Compounding medications is the practice of pharmacy and has its roots in the Middle Ages. It is part of the general curriculum of every pharmacy school in the United States, Canada and Europe. As our knowledge of medicines and treatment for the sick and injured improve with science, so can our physicians and pharmacists work together to take a safe, serious and beneficial approach, using combination of medicines to assist in recovery. As liability and malpractice awards continue to escalate due to overuse of prescription opioid medicines such as Oxycontin, Vicodin, Lortab and other habit-forming drugs, physician practitioners have become increasingly wary of prescribing these types of medications for pain management. In one year of a recent study, complications of oral ingestion of nonsteroidal anti-inflammatory medication such as ibuprofen caused 7,600 deaths and more than 76,000 hospitalizations. I can remember having surgery a few years back, and my anesthesiologist told me that he would use an “anesthetic cocktail” combination of medicines to administer anesthesia. Unbeknownst to me at the time, that injection into the IV location in my left arm was a “compound medication.” In fact, compounded medications are made daily in clinics and hospitals around the world. So why are insurance companies so adamant that compound medications should be eliminated? The answer is simple: their refusal to understand medical principles involved and looking merely at cost.

In workers’ comp, most injuries are orthopedic or musculoskeletal in nature. Physicians have little choice when treating for pain and inflammation when faced with an examination of a human being in acute or chronic pain. They can (1) ignore the patient’s concern (a violation of good medical practice); (2) prescribe one of many oral medications from ibuprofen to an extremely habit-forming, opioid-based oral medication and ignore the side effects; or (3) work with a pharmacist to develop a combination of medications that can provide pain management at the site of the pain without systemic side effects that oral ingestion can cause. Let’s think about it in more practical terms. You have a severe ankle sprain at work that needs treatment for inflammation and pain. You go to the doctor and he prescribes a low dose of Vicodin to deal with the pain, or perhaps a high dose of nonsteroidal anti-inflammatory medication such as Feldene or Indocin. But these medications have side effects such as gastrointestinal bleeding, liver damage and inability to safely operate machinery or drive an automobile. Certainly, with opiods such as Vicodin, the patient cannot simply function in a working capacity at all and is constantly getting “high” from the medication. These conditions happen in all of us. We know how the patient will react to these commonly prescribed pain relievers. So what happens to your sprained ankle?  A transdermal-applied compound medication is what many doctors now prefer. In this case, the physician would write a prescription and/or consult with a compounding pharmacist to make a medicine that can simply come in a cream or gel form and be applied directly to the ankle. Medicines such as Ketoprofen, Flurbiprofen and Diclofenac are all FDA-approved anti-inflammatories proven to work well when applied in this way. They can be dispensed only with a prescription. The pharmacist simply prepares this medication at the direction of the physician for administration to the patient.

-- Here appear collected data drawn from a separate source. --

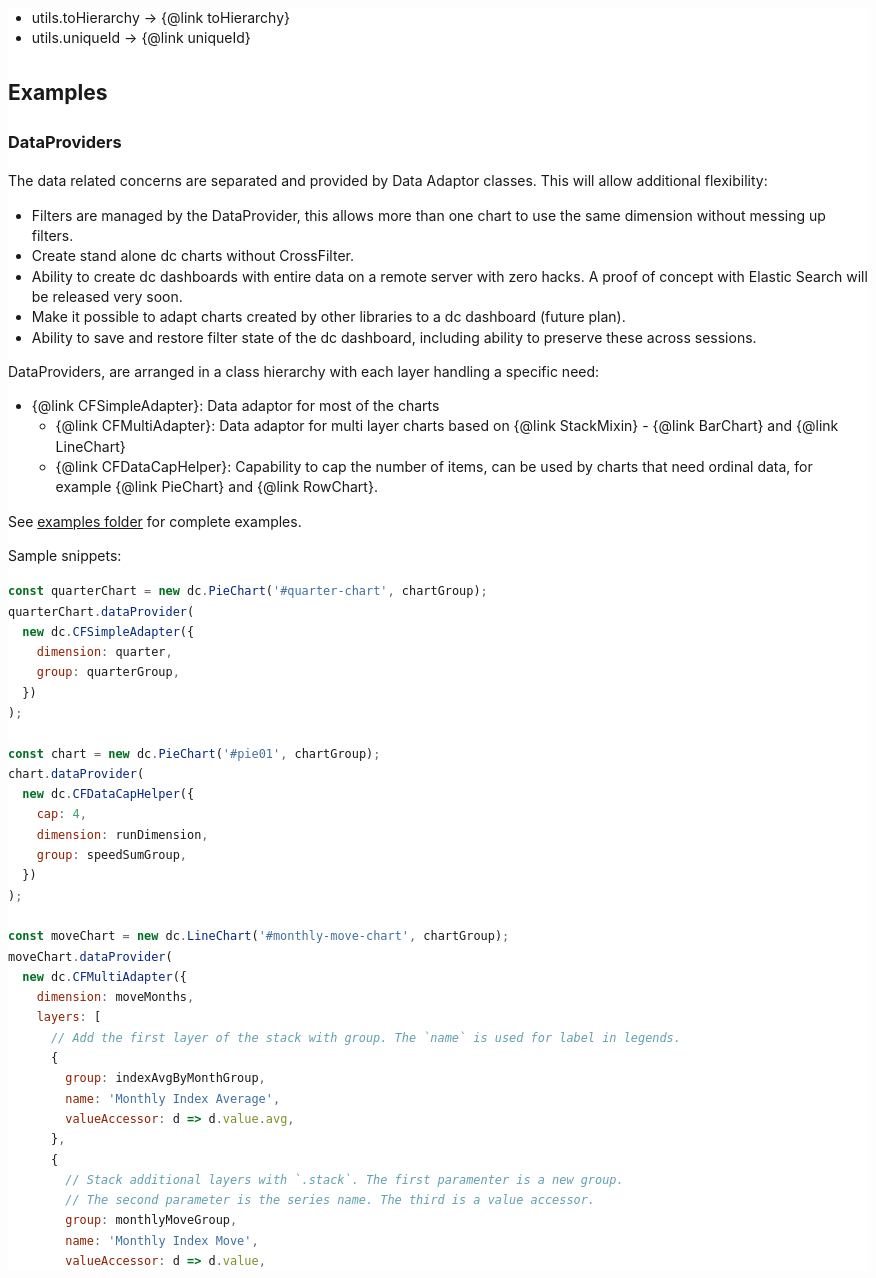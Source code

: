   - utils.toHierarchy -> {@link toHierarchy}
  - utils.uniqueId -> {@link uniqueId}

## Examples

### DataProviders

The data related concerns are separated and provided by Data Adaptor classes.
This will allow additional flexibility:

- Filters are managed by the DataProvider, this allows more than one chart to use the same dimension without messing up filters.
- Create stand alone dc charts without CrossFilter.
- Ability to create dc dashboards with entire data on a remote server with zero hacks. A proof of concept with Elastic Search will be released very soon.
- Make it possible to adapt charts created by other libraries to a dc dashboard (future plan).
- Ability to save and restore filter state of the dc dashboard, including ability to preserve these across sessions.

DataProviders, are arranged in a class hierarchy with each layer handling a specific need:

- {@link CFSimpleAdapter}: Data adaptor for most of the charts
  - {@link CFMultiAdapter}: Data adaptor for multi layer charts based on {@link StackMixin} - {@link BarChart} and {@link LineChart}
  - {@link CFDataCapHelper}: Capability to cap the number of items, can be used by charts that need ordinal data, for example {@link PieChart} and {@link RowChart}.

See [examples folder](/examples) for complete examples.

Sample snippets:

```javascript
const quarterChart = new dc.PieChart('#quarter-chart', chartGroup);
quarterChart.dataProvider(
  new dc.CFSimpleAdapter({
    dimension: quarter,
    group: quarterGroup,
  })
);

const chart = new dc.PieChart('#pie01', chartGroup);
chart.dataProvider(
  new dc.CFDataCapHelper({
    cap: 4,
    dimension: runDimension,
    group: speedSumGroup,
  })
);

const moveChart = new dc.LineChart('#monthly-move-chart', chartGroup);
moveChart.dataProvider(
  new dc.CFMultiAdapter({
    dimension: moveMonths,
    layers: [
      // Add the first layer of the stack with group. The `name` is used for label in legends.
      {
        group: indexAvgByMonthGroup,
        name: 'Monthly Index Average',
        valueAccessor: d => d.value.avg,
      },
      {
        // Stack additional layers with `.stack`. The first paramenter is a new group.
        // The second parameter is the series name. The third is a value accessor.
        group: monthlyMoveGroup,
        name: 'Monthly Index Move',
        valueAccessor: d => d.value,
```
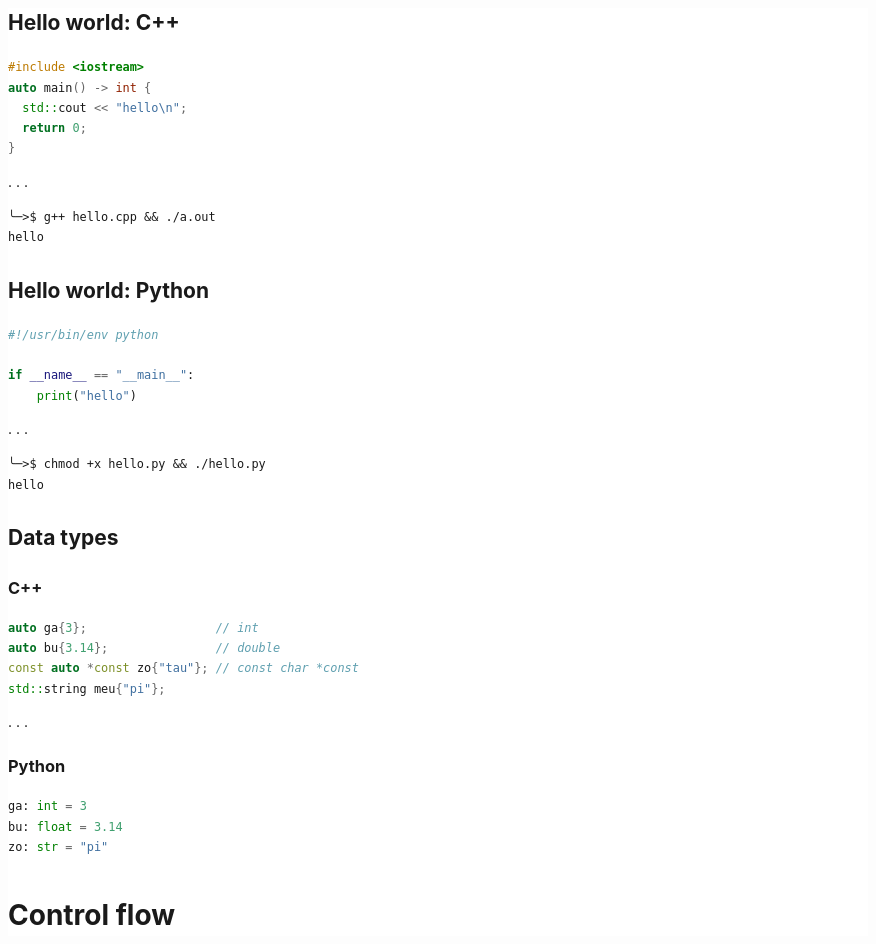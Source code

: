 ## Hello world: C++

```cpp
#include <iostream>
auto main() -> int {
  std::cout << "hello\n";
  return 0;
}
```

. . .

```
╰─>$ g++ hello.cpp && ./a.out
hello
```

## Hello world: Python

```python
#!/usr/bin/env python

if __name__ == "__main__":
    print("hello")
```

. . .

```
╰─>$ chmod +x hello.py && ./hello.py
hello
```

## Data types

### C++

```cpp
auto ga{3};                  // int
auto bu{3.14};               // double
const auto *const zo{"tau"}; // const char *const
std::string meu{"pi"};
```

. . .

### Python

```python
ga: int = 3
bu: float = 3.14
zo: str = "pi"
```

# Control flow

The result: minimal or no systemic side effects, non-habit-forming medication and effective pain management. In many circumstances, the patient can return to work and apply the medication at work for effective and safe relief.

As the dangers of many potent medicines become better known, we should congratulate our medical profession on taking the time to place patient care first and become innovative in the practice of medicine. Some legitimate cost controls need to be implemented to prevent opportunists from trying to capture excess profits from this practice. Physicians and pharmacists want to work with payors to establish cost containment with reasonable controls. Now is the time for all sides to come to the table because compound medications are here to stay.